Directions: Which lines of the data below include the string "symbol"? Return each of them.

Document images with source code
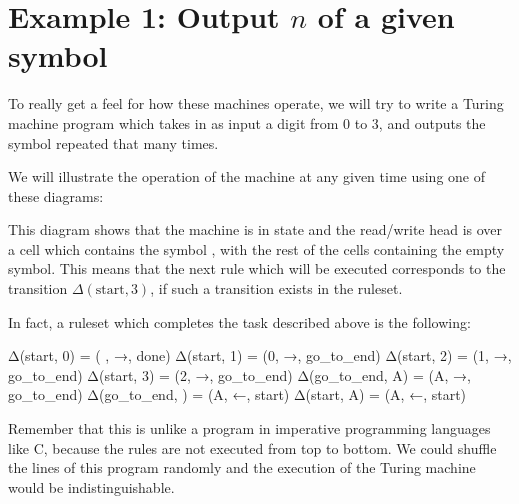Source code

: \section{Example 1: Output $n$ of a given symbol}

To really get a feel for how these machines operate, we will try to write a Turing machine program which takes in as input a digit from 0 to 3, and outputs the symbol  repeated that many times.

We will illustrate the operation of the machine at any given time using one of these diagrams:

\begin{center}
\end{center}

This diagram shows that the machine is in state  and the read/write head is over a cell which contains the symbol , with the rest of the cells containing the empty symbol. This means that the next rule which will be executed corresponds to the transition $\Delta(\textrm{start}, \textrm{3})$, if such a transition exists in the ruleset.

In fact, a ruleset which completes the task described above is the following:

\begin{stdout}
Δ(start, 0) = ( , →, done) 
Δ(start, 1) = (0, →, go_to_end)
Δ(start, 2) = (1, →, go_to_end)
Δ(start, 3) = (2, →, go_to_end)
Δ(go_to_end, A) = (A, →, go_to_end)
Δ(go_to_end, ) = (A, ←, start)
Δ(start, A) = (A, ←, start)
\end{stdout}

Remember that this is unlike a program in imperative programming languages like C, because the rules are not executed from top to bottom. We could shuffle the lines of this program randomly and the execution of the Turing machine would be indistinguishable.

Expected output:
: \section{Example 1: Output $n$ of a given symbol}
To really get a feel for how these machines operate, we will try to write a Turing machine program which takes in as input a digit from 0 to 3, and outputs the symbol  repeated that many times.
This diagram shows that the machine is in state  and the read/write head is over a cell which contains the symbol , with the rest of the cells containing the empty symbol. This means that the next rule which will be executed corresponds to the transition $\Delta(\textrm{start}, \textrm{3})$, if such a transition exists in the ruleset.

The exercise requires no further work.